This article was published in partnership with NPR.

INTRODUCTION

Federal health officials estimated in early April that more than 300,000 Americans could die from COVID-19 if all social distancing measures are abandoned, and later estimates pushed the possible death toll even higher, according to documents obtained by the Center for Public Integrity. Some outside experts say even that grim outlook may be too optimistic.

The documents created by the Department of Health and Human Services spell out the data and analysis the agency is sharing with other federal agencies to help shape their responses to the coronavirus. 

While the White House Coronavirus Task Force has cited other models created at academic institutions, the federal government has not made public its own modeling efforts. The documents paint the fullest picture yet of the assumptions underpinning the government’s response to the pandemic. 

The Trump administration is laying out plans for how to reopen America’s economy, and protesters are parading near state Capitol buildings to demand that happen swiftly. But while overestimating the threat of the virus could cause unnecessary job losses, underestimating it means more lives lost. At particular risk are the elderly and African Americans, already disproportionately dying, based on preliminary data. 
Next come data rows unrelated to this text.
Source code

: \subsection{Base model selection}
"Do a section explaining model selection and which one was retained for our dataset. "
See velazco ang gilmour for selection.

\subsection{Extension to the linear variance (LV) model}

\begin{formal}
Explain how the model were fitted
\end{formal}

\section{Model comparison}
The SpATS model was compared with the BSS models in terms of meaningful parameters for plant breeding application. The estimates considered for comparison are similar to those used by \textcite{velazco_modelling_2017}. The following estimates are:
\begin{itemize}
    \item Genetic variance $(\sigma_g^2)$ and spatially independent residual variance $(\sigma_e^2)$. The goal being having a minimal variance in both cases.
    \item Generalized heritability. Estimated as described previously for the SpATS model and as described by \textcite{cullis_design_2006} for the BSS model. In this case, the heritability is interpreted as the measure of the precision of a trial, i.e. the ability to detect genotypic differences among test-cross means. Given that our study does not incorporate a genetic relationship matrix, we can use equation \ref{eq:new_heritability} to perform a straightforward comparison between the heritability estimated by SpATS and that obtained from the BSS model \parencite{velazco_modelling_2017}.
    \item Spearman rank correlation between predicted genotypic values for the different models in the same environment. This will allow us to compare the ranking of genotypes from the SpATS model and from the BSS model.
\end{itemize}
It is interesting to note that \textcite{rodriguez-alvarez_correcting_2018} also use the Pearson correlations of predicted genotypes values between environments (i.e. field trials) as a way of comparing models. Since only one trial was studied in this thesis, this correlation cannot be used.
The documents outline a range of scenarios for how bad the coronavirus crisis could get, without taking into account continued efforts to tamp it down. This type of model offers a baseline against which to weigh mitigation efforts. The documents say they don’t aim to predict the exact course of the pandemic, but rather to help government officials plan.

“Models like this are also tools to discriminate between possible futures and guide your decisions in figuring out which you would like to avoid and how best you might avoid them,” said William Hanage, a Harvard University epidemiologist who was not on the team that created the HHS documents. “We’re trying to track this moving target and give people the best advice.”

In the documents, the “best guess” for how things will play out without further mitigation says that coronavirus cases and deaths would double about every five and a half days, on average one coronavirus-infected person would spread the virus to another 2.5 people, and that 0.5 percent of infected people who show symptoms would die. Four of seven experts interviewed by Public Integrity said certain assumptions in the documents, such as how deadly the virus is, are too rosy. 

“Their model’s way too optimistic,” said Ashish Jha, director of the Harvard Global Health Institute. He said the government was low-balling the fatality rate and failed to account for overruns of hospital resources. “They’re getting their analysis wrong.”

Some said the government’s calculations were unsophisticated.

“This is just what a rookie would do,” said Juan Gutierrez, a mathematician who produces coronavirus models for the city of San Antonio. He said the government had underestimated how contagious infected people without symptoms are and that the documents begin by assuming numbers that should really instead be proven by calculations.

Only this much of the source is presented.